▶ Description of the task:
Where a line holds the word "Rari", copy it from the records.

■ ■ ■ ■ ■

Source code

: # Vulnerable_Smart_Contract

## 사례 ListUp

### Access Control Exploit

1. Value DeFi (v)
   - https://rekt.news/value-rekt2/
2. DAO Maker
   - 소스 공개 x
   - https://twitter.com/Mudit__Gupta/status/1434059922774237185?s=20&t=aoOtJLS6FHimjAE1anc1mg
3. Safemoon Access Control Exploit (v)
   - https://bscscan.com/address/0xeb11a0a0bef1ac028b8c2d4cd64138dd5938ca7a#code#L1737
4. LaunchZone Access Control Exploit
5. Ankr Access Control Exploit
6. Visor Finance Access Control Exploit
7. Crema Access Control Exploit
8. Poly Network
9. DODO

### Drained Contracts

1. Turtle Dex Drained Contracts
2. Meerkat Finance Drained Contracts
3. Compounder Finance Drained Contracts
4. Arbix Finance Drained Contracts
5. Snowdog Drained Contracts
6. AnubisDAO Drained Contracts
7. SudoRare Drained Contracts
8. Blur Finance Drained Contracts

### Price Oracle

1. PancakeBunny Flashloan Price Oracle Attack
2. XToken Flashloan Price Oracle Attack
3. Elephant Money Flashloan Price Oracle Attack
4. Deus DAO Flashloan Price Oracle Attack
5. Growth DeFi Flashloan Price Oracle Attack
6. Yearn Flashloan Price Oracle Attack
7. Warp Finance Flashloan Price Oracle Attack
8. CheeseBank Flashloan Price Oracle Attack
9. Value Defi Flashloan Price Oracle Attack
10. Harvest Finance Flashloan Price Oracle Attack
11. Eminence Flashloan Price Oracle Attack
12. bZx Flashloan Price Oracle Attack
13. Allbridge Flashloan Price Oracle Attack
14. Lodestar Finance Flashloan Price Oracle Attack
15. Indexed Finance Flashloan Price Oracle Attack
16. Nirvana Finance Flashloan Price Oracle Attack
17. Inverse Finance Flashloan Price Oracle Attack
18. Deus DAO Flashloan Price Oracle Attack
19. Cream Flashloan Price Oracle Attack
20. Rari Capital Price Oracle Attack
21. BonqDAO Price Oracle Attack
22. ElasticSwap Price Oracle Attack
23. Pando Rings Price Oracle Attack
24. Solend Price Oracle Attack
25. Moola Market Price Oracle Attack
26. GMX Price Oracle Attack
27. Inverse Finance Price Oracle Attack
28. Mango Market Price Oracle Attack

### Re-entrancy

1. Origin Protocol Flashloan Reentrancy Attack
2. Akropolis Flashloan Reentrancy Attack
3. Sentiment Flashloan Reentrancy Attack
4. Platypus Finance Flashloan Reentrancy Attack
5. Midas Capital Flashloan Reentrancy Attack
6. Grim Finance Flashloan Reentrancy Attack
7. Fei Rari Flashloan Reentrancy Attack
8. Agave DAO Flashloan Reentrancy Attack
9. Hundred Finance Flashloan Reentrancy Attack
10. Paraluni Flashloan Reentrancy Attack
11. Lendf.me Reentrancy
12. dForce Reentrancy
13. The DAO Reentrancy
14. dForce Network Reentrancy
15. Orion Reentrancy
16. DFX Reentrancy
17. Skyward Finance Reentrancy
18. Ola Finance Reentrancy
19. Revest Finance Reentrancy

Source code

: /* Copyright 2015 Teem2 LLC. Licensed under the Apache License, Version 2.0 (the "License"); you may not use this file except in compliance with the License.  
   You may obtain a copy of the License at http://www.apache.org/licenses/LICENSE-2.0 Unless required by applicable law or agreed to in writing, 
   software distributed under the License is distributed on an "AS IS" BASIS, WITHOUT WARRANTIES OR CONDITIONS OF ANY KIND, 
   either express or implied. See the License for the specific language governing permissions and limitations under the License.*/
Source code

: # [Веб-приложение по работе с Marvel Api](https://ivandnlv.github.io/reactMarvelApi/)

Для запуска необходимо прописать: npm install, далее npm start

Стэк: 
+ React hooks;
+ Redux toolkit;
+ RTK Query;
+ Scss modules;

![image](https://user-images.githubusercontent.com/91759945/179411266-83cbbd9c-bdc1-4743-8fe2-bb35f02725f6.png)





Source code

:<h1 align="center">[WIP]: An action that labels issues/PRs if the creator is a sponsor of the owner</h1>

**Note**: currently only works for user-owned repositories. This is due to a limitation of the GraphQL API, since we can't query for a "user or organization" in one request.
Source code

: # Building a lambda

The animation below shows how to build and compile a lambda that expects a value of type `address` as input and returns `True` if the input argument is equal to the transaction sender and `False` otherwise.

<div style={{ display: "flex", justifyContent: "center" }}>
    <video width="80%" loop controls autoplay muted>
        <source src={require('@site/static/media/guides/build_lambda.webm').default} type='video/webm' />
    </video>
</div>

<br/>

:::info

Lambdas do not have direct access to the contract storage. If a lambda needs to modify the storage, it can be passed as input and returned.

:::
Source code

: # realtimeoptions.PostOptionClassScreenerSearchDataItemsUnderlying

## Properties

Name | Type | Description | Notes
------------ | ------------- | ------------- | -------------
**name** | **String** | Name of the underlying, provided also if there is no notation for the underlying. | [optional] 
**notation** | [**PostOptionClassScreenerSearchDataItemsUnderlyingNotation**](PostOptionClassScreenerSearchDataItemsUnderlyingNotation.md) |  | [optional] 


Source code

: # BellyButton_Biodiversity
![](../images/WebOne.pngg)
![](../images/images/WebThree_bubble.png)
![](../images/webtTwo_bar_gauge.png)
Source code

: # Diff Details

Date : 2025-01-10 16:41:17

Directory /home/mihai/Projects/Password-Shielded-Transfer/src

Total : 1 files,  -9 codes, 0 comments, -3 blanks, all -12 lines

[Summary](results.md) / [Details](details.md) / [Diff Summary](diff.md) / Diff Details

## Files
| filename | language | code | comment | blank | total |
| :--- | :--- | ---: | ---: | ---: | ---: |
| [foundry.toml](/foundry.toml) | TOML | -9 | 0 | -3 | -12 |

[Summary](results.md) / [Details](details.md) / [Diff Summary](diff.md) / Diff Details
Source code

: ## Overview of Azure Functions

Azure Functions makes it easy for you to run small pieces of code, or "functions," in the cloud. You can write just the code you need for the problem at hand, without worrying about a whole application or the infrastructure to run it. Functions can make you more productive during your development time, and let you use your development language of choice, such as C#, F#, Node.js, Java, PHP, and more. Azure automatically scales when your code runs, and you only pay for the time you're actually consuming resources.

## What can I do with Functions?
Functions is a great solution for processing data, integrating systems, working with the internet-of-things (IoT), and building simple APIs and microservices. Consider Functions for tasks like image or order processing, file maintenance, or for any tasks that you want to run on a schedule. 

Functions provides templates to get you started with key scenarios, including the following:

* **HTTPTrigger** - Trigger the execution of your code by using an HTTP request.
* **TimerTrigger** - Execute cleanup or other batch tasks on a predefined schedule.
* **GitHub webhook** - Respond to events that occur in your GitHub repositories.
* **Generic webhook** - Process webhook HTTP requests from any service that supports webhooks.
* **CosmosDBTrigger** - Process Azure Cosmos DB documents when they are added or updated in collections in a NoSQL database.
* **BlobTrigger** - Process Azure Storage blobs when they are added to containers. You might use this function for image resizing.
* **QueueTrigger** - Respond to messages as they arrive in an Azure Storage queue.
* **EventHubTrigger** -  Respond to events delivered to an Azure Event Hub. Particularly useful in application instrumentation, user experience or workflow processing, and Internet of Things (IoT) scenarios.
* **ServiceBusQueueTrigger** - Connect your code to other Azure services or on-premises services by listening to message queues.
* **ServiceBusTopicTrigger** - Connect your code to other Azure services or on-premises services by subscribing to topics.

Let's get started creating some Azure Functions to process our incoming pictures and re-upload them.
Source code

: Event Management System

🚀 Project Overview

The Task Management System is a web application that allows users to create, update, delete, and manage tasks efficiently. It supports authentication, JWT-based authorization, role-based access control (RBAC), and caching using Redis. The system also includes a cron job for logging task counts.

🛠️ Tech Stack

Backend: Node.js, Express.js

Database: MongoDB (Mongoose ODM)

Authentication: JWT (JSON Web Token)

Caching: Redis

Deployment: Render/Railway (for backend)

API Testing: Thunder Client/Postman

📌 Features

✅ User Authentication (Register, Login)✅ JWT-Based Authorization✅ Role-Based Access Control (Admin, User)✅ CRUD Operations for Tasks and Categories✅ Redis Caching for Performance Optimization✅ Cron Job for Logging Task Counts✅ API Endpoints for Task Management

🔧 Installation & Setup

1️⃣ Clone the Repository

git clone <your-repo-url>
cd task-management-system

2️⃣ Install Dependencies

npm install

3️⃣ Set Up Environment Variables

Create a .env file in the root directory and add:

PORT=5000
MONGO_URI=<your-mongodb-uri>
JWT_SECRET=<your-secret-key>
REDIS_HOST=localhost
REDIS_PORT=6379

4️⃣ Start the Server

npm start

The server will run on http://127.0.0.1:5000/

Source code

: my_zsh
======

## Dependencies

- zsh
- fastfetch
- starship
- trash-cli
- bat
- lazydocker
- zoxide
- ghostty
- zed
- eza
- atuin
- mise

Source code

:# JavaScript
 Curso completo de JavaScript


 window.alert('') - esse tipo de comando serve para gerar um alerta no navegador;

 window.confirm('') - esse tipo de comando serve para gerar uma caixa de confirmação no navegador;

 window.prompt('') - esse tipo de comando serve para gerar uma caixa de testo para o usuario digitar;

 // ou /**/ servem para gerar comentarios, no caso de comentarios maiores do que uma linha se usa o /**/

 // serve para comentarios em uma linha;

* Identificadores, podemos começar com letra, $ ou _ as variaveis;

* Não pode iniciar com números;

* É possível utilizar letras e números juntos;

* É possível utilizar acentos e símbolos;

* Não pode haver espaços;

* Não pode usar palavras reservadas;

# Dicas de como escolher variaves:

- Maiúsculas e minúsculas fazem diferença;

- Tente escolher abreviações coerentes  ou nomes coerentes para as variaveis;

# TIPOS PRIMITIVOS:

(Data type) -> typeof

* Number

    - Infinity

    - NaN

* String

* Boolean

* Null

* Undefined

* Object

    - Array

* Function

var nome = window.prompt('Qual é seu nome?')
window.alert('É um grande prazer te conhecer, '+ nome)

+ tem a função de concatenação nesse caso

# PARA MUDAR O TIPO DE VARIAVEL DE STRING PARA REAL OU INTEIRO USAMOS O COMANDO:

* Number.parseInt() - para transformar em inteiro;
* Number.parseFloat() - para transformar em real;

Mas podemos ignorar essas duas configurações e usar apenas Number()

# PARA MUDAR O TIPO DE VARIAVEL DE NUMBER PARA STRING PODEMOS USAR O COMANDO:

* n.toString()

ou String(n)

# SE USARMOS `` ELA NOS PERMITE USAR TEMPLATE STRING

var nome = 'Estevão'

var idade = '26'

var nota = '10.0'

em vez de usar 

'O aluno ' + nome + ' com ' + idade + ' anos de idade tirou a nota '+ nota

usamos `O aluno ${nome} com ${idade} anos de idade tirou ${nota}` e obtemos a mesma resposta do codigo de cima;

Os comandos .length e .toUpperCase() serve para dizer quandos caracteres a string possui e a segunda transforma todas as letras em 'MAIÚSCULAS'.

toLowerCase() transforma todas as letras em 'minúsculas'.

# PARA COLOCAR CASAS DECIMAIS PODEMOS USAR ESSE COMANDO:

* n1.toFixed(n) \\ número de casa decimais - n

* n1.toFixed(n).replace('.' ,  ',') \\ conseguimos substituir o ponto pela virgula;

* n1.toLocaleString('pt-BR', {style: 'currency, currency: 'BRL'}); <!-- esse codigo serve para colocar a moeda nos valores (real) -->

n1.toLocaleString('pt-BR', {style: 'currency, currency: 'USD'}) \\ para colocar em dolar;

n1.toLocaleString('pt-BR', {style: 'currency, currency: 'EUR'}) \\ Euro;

■ ■ ■ ■ ■

▶ Answer for the task:
20. Rari Capital Price Oracle Attack
7. Fei Rari Flashloan Reentrancy Attack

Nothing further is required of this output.